TASK DETAILS
Return every line from the records below that has the word "coding".

[THE RECORDS Boundary: Start]

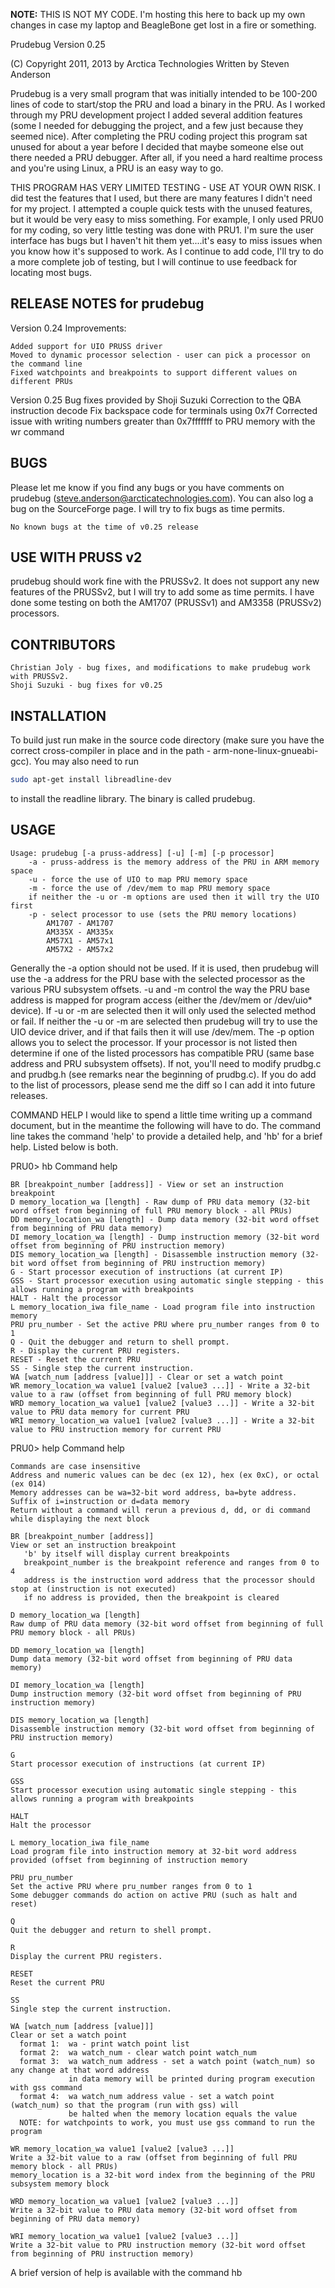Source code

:**NOTE:** THIS IS NOT MY CODE. I'm hosting this here to back up my own changes in case my laptop and BeagleBone get
lost in a fire or something. 


Prudebug Version 0.25

(C) Copyright 2011, 2013 by Arctica Technologies
Written by Steven Anderson

Prudebug is a very small program that was initially intended to be 100-200 lines of code to start/stop the PRU and load a binary in the PRU.
As I worked through my PRU development project I added several addition features (some I needed for debugging the project, and a few just
because they seemed nice).  After completing the PRU coding project this program sat unused for about a year before I decided that maybe
someone else out there needed a PRU debugger.  After all, if you need a hard realtime process and you're using Linux, a PRU is an easy
way to go.

THIS PROGRAM HAS VERY LIMITED TESTING - USE AT YOUR OWN RISK.
I did test the features that I used, but there are many features I didn't need for my project.  I attempted a couple quick tests with the
unused features, but it would be very easy to miss something.  For example, I only used PRU0 for my coding, so very little testing was done
with PRU1.  I'm sure the user interface has bugs but I haven't hit them yet....it's easy to miss issues when you know how it's supposed 
to work.  As I continue to add code, I'll try to do a more complete job of testing, but I will continue to use feedback for locating most
bugs.


RELEASE NOTES for prudebug
---------------------------------------------------------------------
Version 0.24
	Improvements:
	
	Added support for UIO PRUSS driver
	Moved to dynamic processor selection - user can pick a processor on the command line
	Fixed watchpoints and breakpoints to support different values on different PRUs

Version 0.25
	Bug fixes provided by Shoji Suzuki
		Correction to the QBA instruction decode
		Fix backspace code for terminals using 0x7f
		Corrected issue with writing numbers greater than 0x7fffffff to PRU memory with the wr command


BUGS
---------------------------------------------------------------------
Please let me know if you find any bugs or you have comments on prudebug (steve.anderson@arcticatechnologies.com).  You can also log a bug
on the SourceForge page.  I will try to fix bugs as time permits.

	No known bugs at the time of v0.25 release


USE WITH PRUSS v2
---------------------------------------------------------------------
prudebug should work fine with the PRUSSv2.  It does not support any new features of the PRUSSv2, but I will try to add some as
time permits.  I have done some testing on both the AM1707 (PRUSSv1) and AM3358 (PRUSSv2) processors.


CONTRIBUTORS
---------------------------------------------------------------------
	Christian Joly - bug fixes, and modifications to make prudebug work with PRUSSv2.
	Shoji Suzuki - bug fixes for v0.25


INSTALLATION
---------------------------------------------------------------------
To build just run make in the source code directory (make sure you have the correct cross-compiler in place and in the path - 
arm-none-linux-gnueabi-gcc). You may also need to run 
```sh
sudo apt-get install libreadline-dev
```
to install the readline library. The binary is called prudebug.


USAGE
---------------------------------------------------------------------
```
Usage: prudebug [-a pruss-address] [-u] [-m] [-p processor]
    -a - pruss-address is the memory address of the PRU in ARM memory space
    -u - force the use of UIO to map PRU memory space
    -m - force the use of /dev/mem to map PRU memory space
    if neither the -u or -m options are used then it will try the UIO first
    -p - select processor to use (sets the PRU memory locations)
        AM1707 - AM1707
        AM335X - AM335x
        AM57X1 - AM57x1
        AM57X2 - AM57x2
```

Generally the -a option should not be used.  If it is used, then prudebug will use the -a address for the PRU base with
the selected processor as the various PRU subsystem offsets.  -u and -m control the way the PRU base address is mapped for
program access (either the /dev/mem or /dev/uio* device).  If -u or -m are selected then it will only used the selected
method or fail.  If neither the -u or -m are selected then prudebug will try to use the UIO device driver, and if that fails
then it will use /dev/mem.  The -p option allows you to select the processor.  If your processor is not listed then determine
if one of the listed processors has compatible PRU (same base address and PRU subsystem offsets).  If not, you'll need to
modify prudbg.c and prudbg.h (see remarks near the beginning of prudbg.c).  If you do add to the list of processors, please
send me the diff so I can add it into future releases.


COMMAND HELP
I would like to spend a little time writing up a command document, but in the meantime the following will have to do.
The command line takes the command 'help' to provide a detailed help, and 'hb' for a brief help.  Listed below is both.

PRU0> hb
Command help

    BR [breakpoint_number [address]] - View or set an instruction breakpoint
    D memory_location_wa [length] - Raw dump of PRU data memory (32-bit word offset from beginning of full PRU memory block - all PRUs)
    DD memory_location_wa [length] - Dump data memory (32-bit word offset from beginning of PRU data memory)
    DI memory_location_wa [length] - Dump instruction memory (32-bit word offset from beginning of PRU instruction memory)
    DIS memory_location_wa [length] - Disassemble instruction memory (32-bit word offset from beginning of PRU instruction memory)
    G - Start processor execution of instructions (at current IP)
    GSS - Start processor execution using automatic single stepping - this allows running a program with breakpoints
    HALT - Halt the processor
    L memory_location_iwa file_name - Load program file into instruction memory
    PRU pru_number - Set the active PRU where pru_number ranges from 0 to 1
    Q - Quit the debugger and return to shell prompt.
    R - Display the current PRU registers.
    RESET - Reset the current PRU
    SS - Single step the current instruction.
    WA [watch_num [address [value]]] - Clear or set a watch point
    WR memory_location_wa value1 [value2 [value3 ...]] - Write a 32-bit value to a raw (offset from beginning of full PRU memory block)
    WRD memory_location_wa value1 [value2 [value3 ...]] - Write a 32-bit value to PRU data memory for current PRU
    WRI memory_location_wa value1 [value2 [value3 ...]] - Write a 32-bit value to PRU instruction memory for current PRU

PRU0> help
Command help

    Commands are case insensitive
    Address and numeric values can be dec (ex 12), hex (ex 0xC), or octal (ex 014)
    Memory addresses can be wa=32-bit word address, ba=byte address.  Suffix of i=instruction or d=data memory
    Return without a command will rerun a previous d, dd, or di command while displaying the next block

    BR [breakpoint_number [address]]
    View or set an instruction breakpoint
       'b' by itself will display current breakpoints
       breakpoint_number is the breakpoint reference and ranges from 0 to 4
       address is the instruction word address that the processor should stop at (instruction is not executed)
       if no address is provided, then the breakpoint is cleared

    D memory_location_wa [length]
    Raw dump of PRU data memory (32-bit word offset from beginning of full PRU memory block - all PRUs)

    DD memory_location_wa [length]
    Dump data memory (32-bit word offset from beginning of PRU data memory)

    DI memory_location_wa [length]
    Dump instruction memory (32-bit word offset from beginning of PRU instruction memory)

    DIS memory_location_wa [length]
    Disassemble instruction memory (32-bit word offset from beginning of PRU instruction memory)

    G
    Start processor execution of instructions (at current IP)

    GSS
    Start processor execution using automatic single stepping - this allows running a program with breakpoints

    HALT
    Halt the processor

    L memory_location_iwa file_name
    Load program file into instruction memory at 32-bit word address provided (offset from beginning of instruction memory

    PRU pru_number
    Set the active PRU where pru_number ranges from 0 to 1
    Some debugger commands do action on active PRU (such as halt and reset)

    Q
    Quit the debugger and return to shell prompt.

    R
    Display the current PRU registers.

    RESET
    Reset the current PRU

    SS
    Single step the current instruction.

    WA [watch_num [address [value]]]
    Clear or set a watch point
      format 1:  wa - print watch point list
      format 2:  wa watch_num - clear watch point watch_num
      format 3:  wa watch_num address - set a watch point (watch_num) so any change at that word address
                 in data memory will be printed during program execution with gss command
      format 4:  wa watch_num address value - set a watch point (watch_num) so that the program (run with gss) will
                 be halted when the memory location equals the value
      NOTE: for watchpoints to work, you must use gss command to run the program

    WR memory_location_wa value1 [value2 [value3 ...]]
    Write a 32-bit value to a raw (offset from beginning of full PRU memory block - all PRUs)
    memory_location is a 32-bit word index from the beginning of the PRU subsystem memory block

    WRD memory_location_wa value1 [value2 [value3 ...]]
    Write a 32-bit value to PRU data memory (32-bit word offset from beginning of PRU data memory)

    WRI memory_location_wa value1 [value2 [value3 ...]]
    Write a 32-bit value to PRU instruction memory (32-bit word offset from beginning of PRU instruction memory)

A brief version of help is available with the command hb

[THE RECORDS Boundary: End]

YOUR SOLUTION
because they seemed nice).  After completing the PRU coding project this program sat unused for about a year before I decided that maybe
unused features, but it would be very easy to miss something.  For example, I only used PRU0 for my coding, so very little testing was done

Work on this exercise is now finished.